Until about five years ago, Donald Trump’s political donations skewed heavily toward the Democrats. This isn’t that surprising, given his New York roots.
But even after getting elected president, Trump never considered himself a “party man.” He used the Republican Party as a springboard and a platform to run for president.
Now, he’s in the process — wittingly or unwittingly — of destroying it.
Trump is apparently making a list of Republican lawmakers who, he feels, didn’t back him strenuously enough or actually voted against him during the impeachment fight in the House. He will almost certainly add to that list when the Senate trial is concluded, as there could be as many as 10 Republicans voting to convict. His plan is to make their lives miserable by threatening to oppose their reelections.
The problem for Republicans is that, if Trump is serious about primarying all these lawmakers, he’s likely to dislodge at least a few of them and weaken others so they’d be vulnerable when they run for reelection. Instead of seeing a path back to power in the House and Senate in 2022, Trump’s plan to weaken the Republican Party might hand the Democrats a 10-year pass on maintaining a majority.

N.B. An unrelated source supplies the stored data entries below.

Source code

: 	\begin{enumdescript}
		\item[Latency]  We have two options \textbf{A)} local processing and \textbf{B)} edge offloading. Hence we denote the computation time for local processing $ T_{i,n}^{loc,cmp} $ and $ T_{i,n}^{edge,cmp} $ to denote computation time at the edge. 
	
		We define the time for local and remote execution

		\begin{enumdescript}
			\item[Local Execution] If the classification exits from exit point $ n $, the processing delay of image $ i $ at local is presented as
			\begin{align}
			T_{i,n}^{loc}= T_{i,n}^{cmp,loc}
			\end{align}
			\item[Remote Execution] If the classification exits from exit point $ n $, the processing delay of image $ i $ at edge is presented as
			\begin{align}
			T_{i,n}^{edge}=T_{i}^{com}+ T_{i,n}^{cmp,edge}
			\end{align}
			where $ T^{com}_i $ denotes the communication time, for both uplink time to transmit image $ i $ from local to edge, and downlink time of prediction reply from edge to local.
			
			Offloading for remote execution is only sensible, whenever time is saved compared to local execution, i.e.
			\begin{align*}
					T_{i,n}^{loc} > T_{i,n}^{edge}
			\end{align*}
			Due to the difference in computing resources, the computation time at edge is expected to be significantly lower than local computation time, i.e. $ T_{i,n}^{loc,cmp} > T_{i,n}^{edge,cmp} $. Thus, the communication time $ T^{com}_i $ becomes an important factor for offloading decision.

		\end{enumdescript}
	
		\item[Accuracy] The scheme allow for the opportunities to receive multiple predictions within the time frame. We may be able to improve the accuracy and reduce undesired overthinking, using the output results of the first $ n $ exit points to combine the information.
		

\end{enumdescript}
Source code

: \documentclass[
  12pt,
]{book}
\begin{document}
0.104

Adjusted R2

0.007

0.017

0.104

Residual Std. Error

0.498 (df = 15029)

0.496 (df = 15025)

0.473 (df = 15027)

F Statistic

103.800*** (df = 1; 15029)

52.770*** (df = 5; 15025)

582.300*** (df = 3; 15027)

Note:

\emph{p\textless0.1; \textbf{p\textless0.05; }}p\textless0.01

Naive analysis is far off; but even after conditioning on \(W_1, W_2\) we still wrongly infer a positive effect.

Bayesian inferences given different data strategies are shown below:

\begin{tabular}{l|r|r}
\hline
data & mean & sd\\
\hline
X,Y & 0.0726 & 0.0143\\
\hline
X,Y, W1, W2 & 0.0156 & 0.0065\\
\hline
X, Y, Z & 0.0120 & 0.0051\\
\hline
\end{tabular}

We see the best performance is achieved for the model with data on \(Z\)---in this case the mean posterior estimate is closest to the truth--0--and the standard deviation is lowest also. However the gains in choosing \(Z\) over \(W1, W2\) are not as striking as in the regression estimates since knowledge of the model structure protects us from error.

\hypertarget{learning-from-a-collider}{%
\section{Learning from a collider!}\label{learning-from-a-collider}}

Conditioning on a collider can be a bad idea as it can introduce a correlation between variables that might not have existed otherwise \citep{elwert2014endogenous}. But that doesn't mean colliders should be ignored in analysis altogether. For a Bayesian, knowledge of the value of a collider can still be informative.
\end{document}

Trump’s plan to form a “Patriot” party or a “MAGA” party would be extremely difficult. But using the threat to form a new party may prove to be very useful when the Senate impeachment trial starts on February 8.
Trump has told people that the third-party threat gives him leverage to prevent Republican senators from voting to convict him during the Senate trial next month, people in his orbit told the Washington Post.

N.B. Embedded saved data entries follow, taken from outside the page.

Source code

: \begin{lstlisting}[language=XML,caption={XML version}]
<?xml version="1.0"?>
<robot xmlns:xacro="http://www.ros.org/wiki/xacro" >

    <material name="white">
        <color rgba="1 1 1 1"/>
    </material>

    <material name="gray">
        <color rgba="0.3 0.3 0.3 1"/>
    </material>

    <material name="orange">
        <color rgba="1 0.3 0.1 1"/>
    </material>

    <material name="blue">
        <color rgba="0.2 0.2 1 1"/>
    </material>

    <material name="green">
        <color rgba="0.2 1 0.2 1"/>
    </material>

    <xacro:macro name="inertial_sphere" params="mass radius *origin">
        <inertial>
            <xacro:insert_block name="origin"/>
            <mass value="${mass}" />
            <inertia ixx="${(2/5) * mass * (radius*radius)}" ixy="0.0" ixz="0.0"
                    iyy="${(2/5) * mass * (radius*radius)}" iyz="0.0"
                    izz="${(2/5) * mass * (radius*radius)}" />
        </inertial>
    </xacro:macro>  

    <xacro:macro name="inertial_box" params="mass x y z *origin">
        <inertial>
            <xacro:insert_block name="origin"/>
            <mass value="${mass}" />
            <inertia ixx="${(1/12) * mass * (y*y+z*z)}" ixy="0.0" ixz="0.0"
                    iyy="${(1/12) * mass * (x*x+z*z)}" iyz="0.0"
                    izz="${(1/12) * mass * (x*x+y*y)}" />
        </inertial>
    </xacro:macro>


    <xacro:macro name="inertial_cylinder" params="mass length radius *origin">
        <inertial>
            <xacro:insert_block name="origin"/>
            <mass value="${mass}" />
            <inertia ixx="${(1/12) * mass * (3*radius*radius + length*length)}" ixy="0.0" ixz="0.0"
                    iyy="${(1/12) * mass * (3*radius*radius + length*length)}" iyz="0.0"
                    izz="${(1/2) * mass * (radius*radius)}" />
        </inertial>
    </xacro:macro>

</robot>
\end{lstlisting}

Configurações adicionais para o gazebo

Since President Joe Biden took office, Trump has been ensconced at Mar-a-Lago, remaining publicly cryptic about his plans except to tell a reporter on Friday: ‘We’ll do something, but not just yet.’
But behind closed doors, Trump is already drafting an enemies list of Republicans who opposed his baseless claims of election fraud, instructing aids to prepare primary challenges against them, sources told the Post.

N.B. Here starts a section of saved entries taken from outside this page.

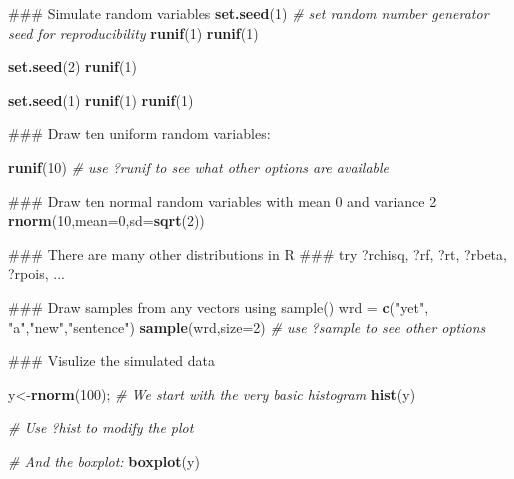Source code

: \documentclass[12pt,]{book}
\newenvironment{Shaded}{\begin{snugshade}}{\end{snugshade}}
\newcommand{\KeywordTok}[1]{\textcolor[rgb]{0.13,0.29,0.53}{\textbf{#1}}}
\newcommand{\DataTypeTok}[1]{\textcolor[rgb]{0.13,0.29,0.53}{#1}}
\newcommand{\DecValTok}[1]{\textcolor[rgb]{0.00,0.00,0.81}{#1}}
\newcommand{\StringTok}[1]{\textcolor[rgb]{0.31,0.60,0.02}{#1}}
\newcommand{\CommentTok}[1]{\textcolor[rgb]{0.56,0.35,0.01}{\textit{#1}}}
\newcommand{\NormalTok}[1]{#1}
\begin{document}
\begin{Shaded}
\begin{Highlighting}[]
\NormalTok{### Simulate random variables }
\KeywordTok{set.seed}\NormalTok{(}\DecValTok{1}\NormalTok{) }\CommentTok{# set random number generator seed for reproducibility}
\KeywordTok{runif}\NormalTok{(}\DecValTok{1}\NormalTok{)}
\KeywordTok{runif}\NormalTok{(}\DecValTok{1}\NormalTok{) }

\KeywordTok{set.seed}\NormalTok{(}\DecValTok{2}\NormalTok{)}
\KeywordTok{runif}\NormalTok{(}\DecValTok{1}\NormalTok{)}

\KeywordTok{set.seed}\NormalTok{(}\DecValTok{1}\NormalTok{)}
\KeywordTok{runif}\NormalTok{(}\DecValTok{1}\NormalTok{)}
\KeywordTok{runif}\NormalTok{(}\DecValTok{1}\NormalTok{)}


\NormalTok{### Draw ten uniform random variables:}

\KeywordTok{runif}\NormalTok{(}\DecValTok{10}\NormalTok{)}
\CommentTok{# use ?runif to see what other options are available }

\NormalTok{### Draw ten normal random variables with mean 0 and variance 2}
\KeywordTok{rnorm}\NormalTok{(}\DecValTok{10}\NormalTok{,}\DataTypeTok{mean=}\DecValTok{0}\NormalTok{,}\DataTypeTok{sd=}\KeywordTok{sqrt}\NormalTok{(}\DecValTok{2}\NormalTok{))}

\NormalTok{### There are many other distributions in R}
\NormalTok{### try ?rchisq, ?rf, ?rt, ?rbeta, ?rpois, ...}

\NormalTok{### Draw samples from any vectors using sample()}
\NormalTok{wrd =}\StringTok{ }\KeywordTok{c}\NormalTok{(}\StringTok{"yet"}\NormalTok{, }\StringTok{"a"}\NormalTok{,}\StringTok{"new"}\NormalTok{,}\StringTok{"sentence"}\NormalTok{)}
\KeywordTok{sample}\NormalTok{(wrd,}\DataTypeTok{size=}\DecValTok{2}\NormalTok{)}
\CommentTok{# use ?sample to see other options}
\end{Highlighting}
\end{Shaded}

\begin{Shaded}
\begin{Highlighting}[]
\NormalTok{### Visulize the simulated data}

\NormalTok{y<-}\KeywordTok{rnorm}\NormalTok{(}\DecValTok{100}\NormalTok{);}
\CommentTok{# We start with the very basic histogram }
\KeywordTok{hist}\NormalTok{(y)}
\end{Highlighting}
\end{Shaded}

\begin{Shaded}
\begin{Highlighting}[]
\CommentTok{# Use ?hist to modify the plot }

\CommentTok{# And the boxplot:}
\KeywordTok{boxplot}\NormalTok{(y)}
\end{Highlighting}
\end{Shaded}
\end{document}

Creating a new political party would necessarily involve destroying one of the existing parties. Trump may be perfectly willing to do that, but is it even possible? Ross Perot tried it and failed. There has been talk for years of forming a hybrid GOP-libertarian party, but the differences have been impossible to bridge.
Trump may want to form a new party, but unless it’s radically different than the Republican Party, the effort is not likely to succeed.
‘This is a time for choosing for Republicans. Are we going to be the conservative party?’ said Kirk Adams, a former state House speaker and chief of staff to Ducey. ‘Or is this a party … that’s loyal to a single person?’
It´s a question of Republican identity that party officials and activists are facing across the country following Trump´s 2020 loss, and particularly after a mob of his supporters laid siege on the U.S. Capitol on January 6.
For Republican lawmakers, the choice is not easy. A friendly Trump could help them immensely, just like an unfriendly Trump could destroy them. In that sense, the question is moot. It’s Trump who brung them to the dance. It’ll be Trump who’s number one on the dance card.